Throughout my memories of the mid-’80s, two action figure lines dominated my playtime. Masters of the Universe and G.I. Joe. The cartoon series and the Real American Hero toyline was a powerful combination. I lived and breathed G.I. Joe pretty hard back then. I mean, I still do today, but not nearly like I did back then.
This commercial combines the two pretty well. The animated sequence at the beginning is befitting of its own episode of the cartoon and would make a great commercial by itself. But then you throw in the hovercraft itself, and I was in playtime heaven.
Like most things I salivate over in these old commercials, I never owned the WHALE, nor did I ever get a chance to play with it. So watching the kids in this commercial put it through its paces makes me excited even today. The fact that it actually floats on water is a big drawing point, and watching the depth charges roll off into the water almost sent me over the edge. It was a stellar toy in a line full of them, and yet it still stands apart from the rest because of all its cool features.
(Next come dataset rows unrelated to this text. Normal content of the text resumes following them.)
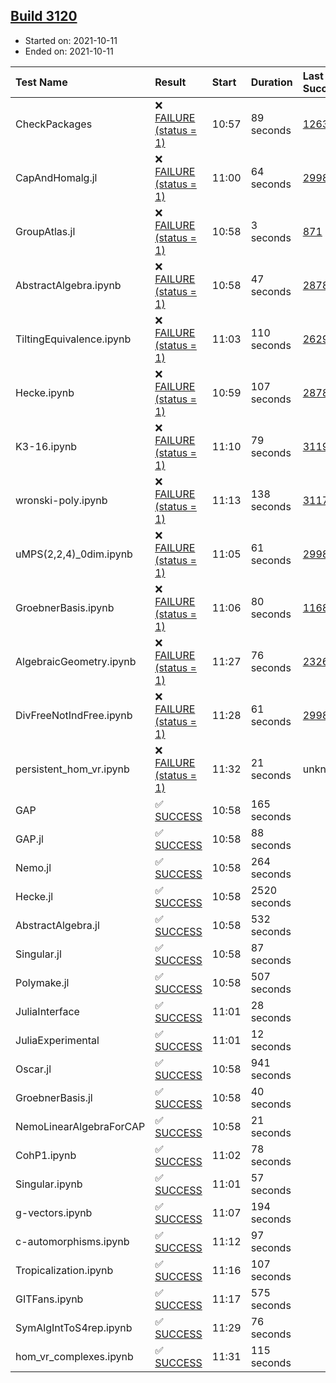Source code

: ## [Build 3120](https://oscarci.mathematik.uni-kl.de/job/oscar-stable/3120/)

* Started on: 2021-10-11
* Ended on: 2021-10-11

| Test Name    | Result | Start | Duration | Last Success | First Failure |
|:-------------|:-------|:------|:---------|:-------------|:--------------|
| CheckPackages | ❌ [FAILURE (status = 1)](https://oscarci.mathematik.uni-kl.de/job/oscar-stable/3120/artifact/logs/build-3120/CheckPackages.log) | 10:57 | 89 seconds | [1263](https://oscarci.mathematik.uni-kl.de/job/oscar-stable/1263/) | [1264](https://oscarci.mathematik.uni-kl.de/job/oscar-stable/1264/) |
| CapAndHomalg.jl | ❌ [FAILURE (status = 1)](https://oscarci.mathematik.uni-kl.de/job/oscar-stable/3120/artifact/logs/build-3120/CapAndHomalg.jl.log) | 11:00 | 64 seconds | [2998](https://oscarci.mathematik.uni-kl.de/job/oscar-stable/2998/) | [2999](https://oscarci.mathematik.uni-kl.de/job/oscar-stable/2999/) |
| GroupAtlas.jl | ❌ [FAILURE (status = 1)](https://oscarci.mathematik.uni-kl.de/job/oscar-stable/3120/artifact/logs/build-3120/GroupAtlas.jl.log) | 10:58 | 3 seconds | [871](https://oscarci.mathematik.uni-kl.de/job/oscar-stable/871/) | [872](https://oscarci.mathematik.uni-kl.de/job/oscar-stable/872/) |
| AbstractAlgebra.ipynb | ❌ [FAILURE (status = 1)](https://oscarci.mathematik.uni-kl.de/job/oscar-stable/3120/artifact/logs/build-3120/AbstractAlgebra.ipynb.log) | 10:58 | 47 seconds | [2878](https://oscarci.mathematik.uni-kl.de/job/oscar-stable/2878/) | [2879](https://oscarci.mathematik.uni-kl.de/job/oscar-stable/2879/) |
| TiltingEquivalence.ipynb | ❌ [FAILURE (status = 1)](https://oscarci.mathematik.uni-kl.de/job/oscar-stable/3120/artifact/logs/build-3120/TiltingEquivalence.ipynb.log) | 11:03 | 110 seconds | [2629](https://oscarci.mathematik.uni-kl.de/job/oscar-stable/2629/) | [2630](https://oscarci.mathematik.uni-kl.de/job/oscar-stable/2630/) |
| Hecke.ipynb | ❌ [FAILURE (status = 1)](https://oscarci.mathematik.uni-kl.de/job/oscar-stable/3120/artifact/logs/build-3120/Hecke.ipynb.log) | 10:59 | 107 seconds | [2878](https://oscarci.mathematik.uni-kl.de/job/oscar-stable/2878/) | [2879](https://oscarci.mathematik.uni-kl.de/job/oscar-stable/2879/) |
| K3-16.ipynb | ❌ [FAILURE (status = 1)](https://oscarci.mathematik.uni-kl.de/job/oscar-stable/3120/artifact/logs/build-3120/K3-16.ipynb.log) | 11:10 | 79 seconds | [3119](https://oscarci.mathematik.uni-kl.de/job/oscar-stable/3119/) | [3120](https://oscarci.mathematik.uni-kl.de/job/oscar-stable/3120/) |
| wronski-poly.ipynb | ❌ [FAILURE (status = 1)](https://oscarci.mathematik.uni-kl.de/job/oscar-stable/3120/artifact/logs/build-3120/wronski-poly.ipynb.log) | 11:13 | 138 seconds | [3117](https://oscarci.mathematik.uni-kl.de/job/oscar-stable/3117/) | [3118](https://oscarci.mathematik.uni-kl.de/job/oscar-stable/3118/) |
| uMPS(2,2,4)_0dim.ipynb | ❌ [FAILURE (status = 1)](https://oscarci.mathematik.uni-kl.de/job/oscar-stable/3120/artifact/logs/build-3120/uMPS-2-2-4-_0dim.ipynb.log) | 11:05 | 61 seconds | [2998](https://oscarci.mathematik.uni-kl.de/job/oscar-stable/2998/) | [2999](https://oscarci.mathematik.uni-kl.de/job/oscar-stable/2999/) |
| GroebnerBasis.ipynb | ❌ [FAILURE (status = 1)](https://oscarci.mathematik.uni-kl.de/job/oscar-stable/3120/artifact/logs/build-3120/GroebnerBasis.ipynb.log) | 11:06 | 80 seconds | [1168](https://oscarci.mathematik.uni-kl.de/job/oscar-stable/1168/) | [1169](https://oscarci.mathematik.uni-kl.de/job/oscar-stable/1169/) |
| AlgebraicGeometry.ipynb | ❌ [FAILURE (status = 1)](https://oscarci.mathematik.uni-kl.de/job/oscar-stable/3120/artifact/logs/build-3120/AlgebraicGeometry.ipynb.log) | 11:27 | 76 seconds | [2326](https://oscarci.mathematik.uni-kl.de/job/oscar-stable/2326/) | [2327](https://oscarci.mathematik.uni-kl.de/job/oscar-stable/2327/) |
| DivFreeNotIndFree.ipynb | ❌ [FAILURE (status = 1)](https://oscarci.mathematik.uni-kl.de/job/oscar-stable/3120/artifact/logs/build-3120/DivFreeNotIndFree.ipynb.log) | 11:28 | 61 seconds | [2998](https://oscarci.mathematik.uni-kl.de/job/oscar-stable/2998/) | [2999](https://oscarci.mathematik.uni-kl.de/job/oscar-stable/2999/) |
| persistent_hom_vr.ipynb | ❌ [FAILURE (status = 1)](https://oscarci.mathematik.uni-kl.de/job/oscar-stable/3120/artifact/logs/build-3120/persistent_hom_vr.ipynb.log) | 11:32 | 21 seconds | unknown | unknown |
| GAP | ✅ [SUCCESS](https://oscarci.mathematik.uni-kl.de/job/oscar-stable/3120/artifact/logs/build-3120/GAP.log) | 10:58 | 165 seconds |  |  |
| GAP.jl | ✅ [SUCCESS](https://oscarci.mathematik.uni-kl.de/job/oscar-stable/3120/artifact/logs/build-3120/GAP.jl.log) | 10:58 | 88 seconds |  |  |
| Nemo.jl | ✅ [SUCCESS](https://oscarci.mathematik.uni-kl.de/job/oscar-stable/3120/artifact/logs/build-3120/Nemo.jl.log) | 10:58 | 264 seconds |  |  |
| Hecke.jl | ✅ [SUCCESS](https://oscarci.mathematik.uni-kl.de/job/oscar-stable/3120/artifact/logs/build-3120/Hecke.jl.log) | 10:58 | 2520 seconds |  |  |
| AbstractAlgebra.jl | ✅ [SUCCESS](https://oscarci.mathematik.uni-kl.de/job/oscar-stable/3120/artifact/logs/build-3120/AbstractAlgebra.jl.log) | 10:58 | 532 seconds |  |  |
| Singular.jl | ✅ [SUCCESS](https://oscarci.mathematik.uni-kl.de/job/oscar-stable/3120/artifact/logs/build-3120/Singular.jl.log) | 10:58 | 87 seconds |  |  |
| Polymake.jl | ✅ [SUCCESS](https://oscarci.mathematik.uni-kl.de/job/oscar-stable/3120/artifact/logs/build-3120/Polymake.jl.log) | 10:58 | 507 seconds |  |  |
| JuliaInterface | ✅ [SUCCESS](https://oscarci.mathematik.uni-kl.de/job/oscar-stable/3120/artifact/logs/build-3120/JuliaInterface.log) | 11:01 | 28 seconds |  |  |
| JuliaExperimental | ✅ [SUCCESS](https://oscarci.mathematik.uni-kl.de/job/oscar-stable/3120/artifact/logs/build-3120/JuliaExperimental.log) | 11:01 | 12 seconds |  |  |
| Oscar.jl | ✅ [SUCCESS](https://oscarci.mathematik.uni-kl.de/job/oscar-stable/3120/artifact/logs/build-3120/Oscar.jl.log) | 10:58 | 941 seconds |  |  |
| GroebnerBasis.jl | ✅ [SUCCESS](https://oscarci.mathematik.uni-kl.de/job/oscar-stable/3120/artifact/logs/build-3120/GroebnerBasis.jl.log) | 10:58 | 40 seconds |  |  |
| NemoLinearAlgebraForCAP | ✅ [SUCCESS](https://oscarci.mathematik.uni-kl.de/job/oscar-stable/3120/artifact/logs/build-3120/NemoLinearAlgebraForCAP.log) | 10:58 | 21 seconds |  |  |
| CohP1.ipynb | ✅ [SUCCESS](https://oscarci.mathematik.uni-kl.de/job/oscar-stable/3120/artifact/logs/build-3120/CohP1.ipynb.log) | 11:02 | 78 seconds |  |  |
| Singular.ipynb | ✅ [SUCCESS](https://oscarci.mathematik.uni-kl.de/job/oscar-stable/3120/artifact/logs/build-3120/Singular.ipynb.log) | 11:01 | 57 seconds |  |  |
| g-vectors.ipynb | ✅ [SUCCESS](https://oscarci.mathematik.uni-kl.de/job/oscar-stable/3120/artifact/logs/build-3120/g-vectors.ipynb.log) | 11:07 | 194 seconds |  |  |
| c-automorphisms.ipynb | ✅ [SUCCESS](https://oscarci.mathematik.uni-kl.de/job/oscar-stable/3120/artifact/logs/build-3120/c-automorphisms.ipynb.log) | 11:12 | 97 seconds |  |  |
| Tropicalization.ipynb | ✅ [SUCCESS](https://oscarci.mathematik.uni-kl.de/job/oscar-stable/3120/artifact/logs/build-3120/Tropicalization.ipynb.log) | 11:16 | 107 seconds |  |  |
| GITFans.ipynb | ✅ [SUCCESS](https://oscarci.mathematik.uni-kl.de/job/oscar-stable/3120/artifact/logs/build-3120/GITFans.ipynb.log) | 11:17 | 575 seconds |  |  |
| SymAlgIntToS4rep.ipynb | ✅ [SUCCESS](https://oscarci.mathematik.uni-kl.de/job/oscar-stable/3120/artifact/logs/build-3120/SymAlgIntToS4rep.ipynb.log) | 11:29 | 76 seconds |  |  |
| hom_vr_complexes.ipynb | ✅ [SUCCESS](https://oscarci.mathematik.uni-kl.de/job/oscar-stable/3120/artifact/logs/build-3120/hom_vr_complexes.ipynb.log) | 11:31 | 115 seconds |  |  |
And what about that environment they are playing with it in? I wish I had had a place like that to take my Joes back then and fight out the battles between G.I. Joe and Cobra.
The Masters of the Universe was one of the great loves of my cartoon and toy life when I was young. I had a fairly large collection of Masters, as well as Skeletor minions. I also had some of the vehicles, and I had Castle Grayskull and Snake Mountain. But just when I thought the battle for Eternia would finally be won by one side or the other, along came Hordak and his Evil Horde to make it a three-way battle!
The Horde had some cool figures, but its playsets were where their real strength was. The Fright Zone was pretty good as a small base of operations, but the Slime Pit was evil at it’s best…in playset form anyway. This commercial did such a great job at making this thing look so darn evil, yet awesome at the same time. After seeing it at the time, I knew I just had to have it.
Slime of any kind was the hot property back then, so MOTU incorporating it into its line was a no-brainer. But how they incorporated it was genius and fit the story so well. Hordak would seize his victims and had them transported to the Slime Pit where he would drown them in his slime and turn them into his zombie servants. And they made a toy out of that. Sheer genius. At least until you tried playing with it in your room on the carpet where the slime would become stuck and your Mom would then outlaw the stuff from that point on. But that’s a story for another time.